WHAT THE EXERCISE ASKS |
Among the entries below, find the lines holding "type" and copy them.

[Dataset entries]

=== Section Start ===

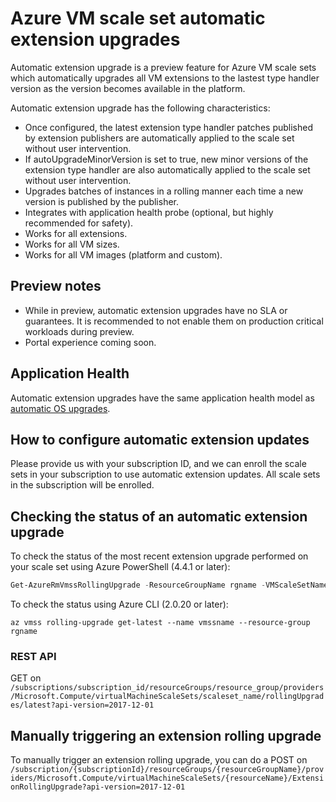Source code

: # Azure VM scale set automatic extension upgrades

Automatic extension upgrade is a preview feature for Azure VM scale sets which automatically upgrades all VM extensions to the lastest type handler version as the version becomes available in the platform.

Automatic extension upgrade has the following characteristics:
- Once configured, the latest extension type handler patches published by extension publishers are automatically applied to the scale set without user intervention.
- If autoUpgradeMinorVersion is set to true, new minor versions of the extension type handler are also automatically applied to the scale set without user intervention.
- Upgrades batches of instances in a rolling manner each time a new version is published by the publisher.
- Integrates with application health probe (optional, but highly recommended for safety).
- Works for all extensions.
- Works for all VM sizes.
- Works for all VM images (platform and custom).


## Preview notes 
- While in preview, automatic extension upgrades have no SLA or guarantees. It is recommended to not enable them on production critical workloads during preview.
- Portal experience coming soon.

## Application Health

Automatic extension upgrades have the same application health model as [automatic OS upgrades](./autoosupgrade-doc.md).

## How to configure automatic extension updates

Please provide us with your subscription ID, and we can enroll the scale sets in your subscription to use automatic extension updates. All scale sets in the subscription will be enrolled.


## Checking the status of an automatic extension upgrade

To check the status of the most recent extension upgrade performed on your scale set using Azure PowerShell (4.4.1 or later):

```powershell
Get-AzureRmVmssRollingUpgrade -ResourceGroupName rgname -VMScaleSetName vmssname
```

To check the status using Azure CLI (2.0.20 or later):

```azure-cli
az vmss rolling-upgrade get-latest --name vmssname --resource-group rgname
```

### REST API
GET on `/subscriptions/subscription_id/resourceGroups/resource_group/providers/Microsoft.Compute/virtualMachineScaleSets/scaleset_name/rollingUpgrades/latest?api-version=2017-12-01`

## Manually triggering an extension rolling upgrade

To manually trigger an extension rolling upgrade, you can do a POST on `/subscription/{subscriptionId}/resourceGroups/{resourceGroupName}/providers/Microsoft.Compute/virtualMachineScaleSets/{resourceName}/ExtensionRollingUpgrade?api-version=2017-12-01`
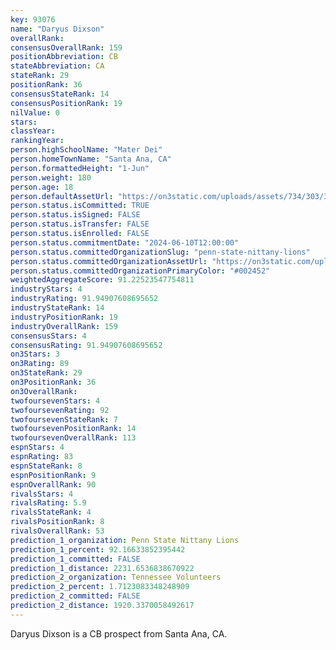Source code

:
 ```yaml
---
key: 93076
name: "Daryus Dixson"
overallRank: 
consensusOverallRank: 159
positionAbbreviation: CB
stateAbbreviation: CA
stateRank: 29
positionRank: 36
consensusStateRank: 14
consensusPositionRank: 19
nilValue: 0
stars: 
classYear: 
rankingYear: 
person.highSchoolName: "Mater Dei"
person.homeTownName: "Santa Ana, CA"
person.formattedHeight: "1-Jun"
person.weight: 180
person.age: 18
person.defaultAssetUrl: "https://on3static.com/uploads/assets/734/303/303734.jpg"
person.status.isCommitted: TRUE
person.status.isSigned: FALSE
person.status.isTransfer: FALSE
person.status.isEnrolled: FALSE
person.status.commitmentDate: "2024-06-10T12:00:00"
person.status.committedOrganizationSlug: "penn-state-nittany-lions"
person.status.committedOrganizationAssetUrl: "https://on3static.com/uploads/assets/800/149/149800.svg"
person.status.committedOrganizationPrimaryColor: "#002452"
weightedAggregateScore: 91.22523547754811
industryStars: 4
industryRating: 91.94907608695652
industryStateRank: 14
industryPositionRank: 19
industryOverallRank: 159
consensusStars: 4
consensusRating: 91.94907608695652
on3Stars: 3
on3Rating: 89
on3StateRank: 29
on3PositionRank: 36
on3OverallRank: 
twofoursevenStars: 4
twofoursevenRating: 92
twofoursevenStateRank: 7
twofoursevenPositionRank: 14
twofoursevenOverallRank: 113
espnStars: 4
espnRating: 83
espnStateRank: 8
espnPositionRank: 9
espnOverallRank: 90
rivalsStars: 4
rivalsRating: 5.9
rivalsStateRank: 4
rivalsPositionRank: 8
rivalsOverallRank: 53
prediction_1_organization: Penn State Nittany Lions
prediction_1_percent: 92.16633852395442
prediction_1_committed: FALSE
prediction_1_distance: 2231.6536838670922
prediction_2_organization: Tennessee Volunteers
prediction_2_percent: 1.7123083348248909
prediction_2_committed: FALSE
prediction_2_distance: 1920.3370058492617
---
```

Daryus Dixson is a CB prospect from Santa Ana, CA.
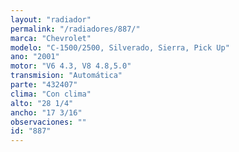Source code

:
 ```yaml
---
layout: "radiador"
permalink: "/radiadores/887/"
marca: "Chevrolet"
modelo: "C-1500/2500, Silverado, Sierra, Pick Up"
ano: "2001"
motor: "V6 4.3, V8 4.8,5.0"
transmision: "Automática"
parte: "432407"
clima: "Con clima"
alto: "28 1/4"
ancho: "17 3/16"
observaciones: ""
id: "887"
---
```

=== Section End ===

PROBLEM SOLUTION |
Automatic extension upgrade is a preview feature for Azure VM scale sets which automatically upgrades all VM extensions to the lastest type handler version as the version becomes available in the platform.
- Once configured, the latest extension type handler patches published by extension publishers are automatically applied to the scale set without user intervention.
- If autoUpgradeMinorVersion is set to true, new minor versions of the extension type handler are also automatically applied to the scale set without user intervention.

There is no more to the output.